• _Extracted information_
⟨

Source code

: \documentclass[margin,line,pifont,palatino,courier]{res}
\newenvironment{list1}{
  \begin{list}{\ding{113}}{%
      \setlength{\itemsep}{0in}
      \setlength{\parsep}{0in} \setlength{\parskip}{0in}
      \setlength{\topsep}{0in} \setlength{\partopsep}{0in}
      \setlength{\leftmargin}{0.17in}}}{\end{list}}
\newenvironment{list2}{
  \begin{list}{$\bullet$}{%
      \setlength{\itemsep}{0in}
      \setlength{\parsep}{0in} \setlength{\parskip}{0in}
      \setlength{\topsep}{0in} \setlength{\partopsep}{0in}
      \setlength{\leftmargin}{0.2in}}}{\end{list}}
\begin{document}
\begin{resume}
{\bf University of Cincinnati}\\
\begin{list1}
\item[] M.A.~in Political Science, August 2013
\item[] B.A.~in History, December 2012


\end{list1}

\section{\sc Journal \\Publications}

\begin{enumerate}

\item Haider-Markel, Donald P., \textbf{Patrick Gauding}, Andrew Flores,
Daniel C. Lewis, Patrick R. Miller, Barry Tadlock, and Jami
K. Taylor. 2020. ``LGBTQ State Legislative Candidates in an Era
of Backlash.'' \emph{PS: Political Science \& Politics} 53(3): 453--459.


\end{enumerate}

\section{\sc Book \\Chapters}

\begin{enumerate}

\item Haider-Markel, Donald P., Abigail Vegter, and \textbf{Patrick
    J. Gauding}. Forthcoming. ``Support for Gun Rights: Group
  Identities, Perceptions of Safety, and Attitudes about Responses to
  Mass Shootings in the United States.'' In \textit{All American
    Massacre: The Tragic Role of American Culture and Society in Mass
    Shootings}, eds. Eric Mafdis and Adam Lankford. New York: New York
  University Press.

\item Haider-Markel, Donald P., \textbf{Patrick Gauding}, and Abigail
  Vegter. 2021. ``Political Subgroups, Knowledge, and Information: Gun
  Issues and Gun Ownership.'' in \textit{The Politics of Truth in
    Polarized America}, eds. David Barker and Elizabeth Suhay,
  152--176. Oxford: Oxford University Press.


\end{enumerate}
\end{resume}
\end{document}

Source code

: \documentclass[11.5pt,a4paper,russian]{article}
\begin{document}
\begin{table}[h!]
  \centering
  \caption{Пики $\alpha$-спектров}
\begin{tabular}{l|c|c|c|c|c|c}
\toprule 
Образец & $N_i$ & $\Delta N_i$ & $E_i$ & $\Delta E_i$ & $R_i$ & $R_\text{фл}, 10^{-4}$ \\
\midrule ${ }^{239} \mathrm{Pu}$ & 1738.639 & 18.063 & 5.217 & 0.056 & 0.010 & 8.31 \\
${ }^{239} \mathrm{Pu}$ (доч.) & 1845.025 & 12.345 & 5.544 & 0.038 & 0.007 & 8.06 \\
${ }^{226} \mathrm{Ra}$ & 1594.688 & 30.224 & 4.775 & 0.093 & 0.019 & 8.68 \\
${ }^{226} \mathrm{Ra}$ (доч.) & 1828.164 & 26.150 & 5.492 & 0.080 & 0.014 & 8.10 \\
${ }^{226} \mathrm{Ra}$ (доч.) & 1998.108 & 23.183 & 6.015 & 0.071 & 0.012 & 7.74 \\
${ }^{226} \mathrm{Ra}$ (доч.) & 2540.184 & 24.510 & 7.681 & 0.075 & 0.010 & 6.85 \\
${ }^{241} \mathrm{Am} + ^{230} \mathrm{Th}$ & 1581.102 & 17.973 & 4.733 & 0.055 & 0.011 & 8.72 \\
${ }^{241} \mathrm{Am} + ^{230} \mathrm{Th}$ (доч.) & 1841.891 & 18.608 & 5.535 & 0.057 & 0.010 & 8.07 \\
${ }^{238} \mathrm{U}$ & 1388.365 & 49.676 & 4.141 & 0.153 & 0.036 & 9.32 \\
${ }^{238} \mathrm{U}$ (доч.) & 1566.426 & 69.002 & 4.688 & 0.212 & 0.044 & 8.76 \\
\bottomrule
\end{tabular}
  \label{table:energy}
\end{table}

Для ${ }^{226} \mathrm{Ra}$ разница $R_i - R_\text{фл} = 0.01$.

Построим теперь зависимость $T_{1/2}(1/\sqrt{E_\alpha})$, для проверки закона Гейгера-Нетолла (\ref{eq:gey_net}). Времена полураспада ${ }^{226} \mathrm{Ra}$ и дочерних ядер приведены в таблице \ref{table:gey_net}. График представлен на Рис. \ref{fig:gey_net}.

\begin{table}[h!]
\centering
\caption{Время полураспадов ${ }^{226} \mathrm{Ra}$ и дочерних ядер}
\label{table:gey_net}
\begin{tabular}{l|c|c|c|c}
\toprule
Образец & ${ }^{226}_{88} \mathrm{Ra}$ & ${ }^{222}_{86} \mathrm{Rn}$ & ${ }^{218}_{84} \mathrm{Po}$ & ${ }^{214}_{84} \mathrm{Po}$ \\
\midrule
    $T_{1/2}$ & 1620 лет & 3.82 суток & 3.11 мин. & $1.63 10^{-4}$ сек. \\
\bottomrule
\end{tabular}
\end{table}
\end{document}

⟩
⟨

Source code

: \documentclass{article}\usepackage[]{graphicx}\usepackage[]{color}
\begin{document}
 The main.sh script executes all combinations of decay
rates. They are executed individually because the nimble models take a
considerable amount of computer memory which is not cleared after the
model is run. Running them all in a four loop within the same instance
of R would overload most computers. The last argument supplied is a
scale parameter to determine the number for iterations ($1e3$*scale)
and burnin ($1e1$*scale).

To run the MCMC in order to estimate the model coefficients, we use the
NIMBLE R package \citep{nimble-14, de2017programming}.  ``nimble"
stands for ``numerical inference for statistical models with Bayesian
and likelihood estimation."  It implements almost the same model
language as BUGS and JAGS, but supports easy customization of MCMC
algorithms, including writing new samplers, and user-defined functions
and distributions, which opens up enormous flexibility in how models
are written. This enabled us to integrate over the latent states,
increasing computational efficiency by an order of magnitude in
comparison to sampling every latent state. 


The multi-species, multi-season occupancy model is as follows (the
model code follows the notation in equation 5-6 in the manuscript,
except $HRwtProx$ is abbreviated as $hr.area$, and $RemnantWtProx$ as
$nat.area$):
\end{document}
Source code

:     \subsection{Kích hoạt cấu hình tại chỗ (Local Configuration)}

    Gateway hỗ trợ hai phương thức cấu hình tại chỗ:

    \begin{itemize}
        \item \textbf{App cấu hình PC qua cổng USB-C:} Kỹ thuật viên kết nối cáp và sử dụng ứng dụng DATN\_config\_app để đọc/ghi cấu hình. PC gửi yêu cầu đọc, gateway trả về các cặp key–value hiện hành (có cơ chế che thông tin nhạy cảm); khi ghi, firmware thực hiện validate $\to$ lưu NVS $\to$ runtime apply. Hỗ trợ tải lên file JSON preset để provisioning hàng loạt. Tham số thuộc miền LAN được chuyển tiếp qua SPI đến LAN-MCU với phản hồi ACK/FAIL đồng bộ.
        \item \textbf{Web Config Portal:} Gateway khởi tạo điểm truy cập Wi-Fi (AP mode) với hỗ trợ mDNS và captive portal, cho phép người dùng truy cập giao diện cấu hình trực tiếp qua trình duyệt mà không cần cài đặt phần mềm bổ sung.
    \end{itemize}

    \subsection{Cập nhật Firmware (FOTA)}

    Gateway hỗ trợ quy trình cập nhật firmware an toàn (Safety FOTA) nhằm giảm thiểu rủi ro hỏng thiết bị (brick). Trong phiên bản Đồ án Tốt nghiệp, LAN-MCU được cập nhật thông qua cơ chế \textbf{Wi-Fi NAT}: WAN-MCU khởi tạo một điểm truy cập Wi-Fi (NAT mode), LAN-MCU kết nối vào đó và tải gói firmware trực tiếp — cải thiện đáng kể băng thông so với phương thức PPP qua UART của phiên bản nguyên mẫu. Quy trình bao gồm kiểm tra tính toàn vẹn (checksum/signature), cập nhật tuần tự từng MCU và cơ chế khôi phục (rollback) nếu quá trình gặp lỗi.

⟩
⟨

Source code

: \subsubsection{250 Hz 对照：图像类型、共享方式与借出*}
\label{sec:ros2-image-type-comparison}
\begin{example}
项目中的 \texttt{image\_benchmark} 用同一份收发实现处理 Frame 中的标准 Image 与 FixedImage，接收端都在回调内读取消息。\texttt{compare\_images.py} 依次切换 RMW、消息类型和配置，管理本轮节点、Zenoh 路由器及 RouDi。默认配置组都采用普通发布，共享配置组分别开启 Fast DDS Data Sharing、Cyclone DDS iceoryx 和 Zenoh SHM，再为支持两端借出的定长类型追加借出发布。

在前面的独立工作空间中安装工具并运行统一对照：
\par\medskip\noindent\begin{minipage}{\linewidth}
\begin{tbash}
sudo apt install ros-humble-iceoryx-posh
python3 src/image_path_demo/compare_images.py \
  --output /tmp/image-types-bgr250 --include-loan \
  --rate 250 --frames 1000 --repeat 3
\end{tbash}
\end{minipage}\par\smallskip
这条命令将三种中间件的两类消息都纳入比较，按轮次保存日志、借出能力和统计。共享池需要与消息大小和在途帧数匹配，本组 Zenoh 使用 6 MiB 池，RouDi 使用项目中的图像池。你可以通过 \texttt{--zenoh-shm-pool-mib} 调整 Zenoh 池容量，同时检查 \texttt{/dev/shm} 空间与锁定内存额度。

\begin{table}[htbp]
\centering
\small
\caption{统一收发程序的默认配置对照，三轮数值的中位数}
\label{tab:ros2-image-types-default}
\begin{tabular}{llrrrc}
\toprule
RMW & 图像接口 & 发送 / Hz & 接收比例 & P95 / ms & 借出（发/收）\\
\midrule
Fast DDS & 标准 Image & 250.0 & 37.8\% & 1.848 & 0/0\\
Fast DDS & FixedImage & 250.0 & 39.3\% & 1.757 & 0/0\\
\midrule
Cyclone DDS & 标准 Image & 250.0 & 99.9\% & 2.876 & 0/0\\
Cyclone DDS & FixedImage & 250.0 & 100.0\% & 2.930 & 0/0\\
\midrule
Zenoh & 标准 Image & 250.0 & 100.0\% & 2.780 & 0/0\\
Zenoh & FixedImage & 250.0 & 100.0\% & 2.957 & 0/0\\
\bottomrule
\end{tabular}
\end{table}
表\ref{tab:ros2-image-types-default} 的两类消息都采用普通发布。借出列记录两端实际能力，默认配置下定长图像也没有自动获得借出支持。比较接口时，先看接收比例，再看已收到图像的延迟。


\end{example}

⟩

Report the number of lines in the records above that contain "latent", with no other text.

• _Solved problem_
2